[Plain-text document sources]

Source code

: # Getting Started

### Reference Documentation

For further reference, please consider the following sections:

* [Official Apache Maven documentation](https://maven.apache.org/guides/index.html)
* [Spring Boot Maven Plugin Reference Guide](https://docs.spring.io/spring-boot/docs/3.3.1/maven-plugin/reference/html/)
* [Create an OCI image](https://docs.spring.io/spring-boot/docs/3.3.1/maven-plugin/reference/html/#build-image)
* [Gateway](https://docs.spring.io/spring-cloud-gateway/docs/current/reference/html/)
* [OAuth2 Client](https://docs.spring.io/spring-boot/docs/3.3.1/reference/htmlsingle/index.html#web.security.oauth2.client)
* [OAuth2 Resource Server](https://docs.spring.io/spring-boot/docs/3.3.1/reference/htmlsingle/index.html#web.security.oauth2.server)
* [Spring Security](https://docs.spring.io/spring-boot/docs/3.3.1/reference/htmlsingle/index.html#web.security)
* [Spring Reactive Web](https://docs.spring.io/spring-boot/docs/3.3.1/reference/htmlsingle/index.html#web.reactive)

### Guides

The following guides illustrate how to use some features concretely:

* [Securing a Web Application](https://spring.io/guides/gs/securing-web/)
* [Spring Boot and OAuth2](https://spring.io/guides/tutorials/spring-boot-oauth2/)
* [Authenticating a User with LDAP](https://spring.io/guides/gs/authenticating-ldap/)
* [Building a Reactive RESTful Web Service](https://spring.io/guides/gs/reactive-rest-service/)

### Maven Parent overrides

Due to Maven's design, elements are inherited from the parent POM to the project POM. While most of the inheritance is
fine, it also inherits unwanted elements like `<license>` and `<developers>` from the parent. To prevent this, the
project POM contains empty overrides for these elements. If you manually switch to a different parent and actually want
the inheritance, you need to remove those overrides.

* * *

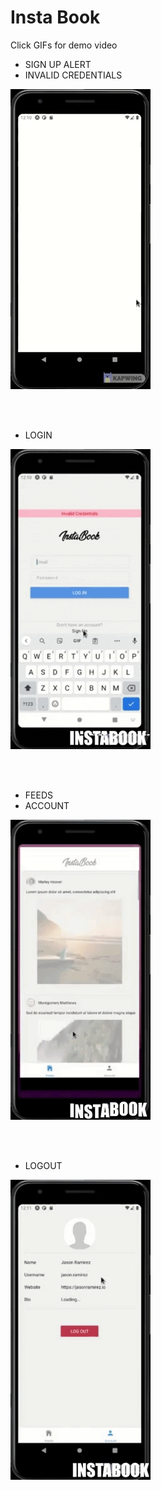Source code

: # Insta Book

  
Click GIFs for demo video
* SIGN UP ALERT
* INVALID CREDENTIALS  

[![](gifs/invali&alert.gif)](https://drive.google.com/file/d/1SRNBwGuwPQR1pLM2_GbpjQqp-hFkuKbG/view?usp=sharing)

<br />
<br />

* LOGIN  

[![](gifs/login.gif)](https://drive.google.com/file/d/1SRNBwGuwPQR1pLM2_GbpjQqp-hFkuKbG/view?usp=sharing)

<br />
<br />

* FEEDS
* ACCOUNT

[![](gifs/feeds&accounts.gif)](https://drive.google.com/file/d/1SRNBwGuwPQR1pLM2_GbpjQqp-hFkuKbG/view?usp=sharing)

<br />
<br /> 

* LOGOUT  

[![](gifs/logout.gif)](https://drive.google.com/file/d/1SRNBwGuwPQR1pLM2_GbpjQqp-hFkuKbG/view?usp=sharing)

| What this task involves |
Which lines run from the one holding "fine, it also" through the one holding "the inheritance, you" in the records above? Repeat them exactly, both included, and nothing more.

| Exercise result |
fine, it also inherits unwanted elements like `<license>` and `<developers>` from the parent. To prevent this, the
project POM contains empty overrides for these elements. If you manually switch to a different parent and actually want
the inheritance, you need to remove those overrides.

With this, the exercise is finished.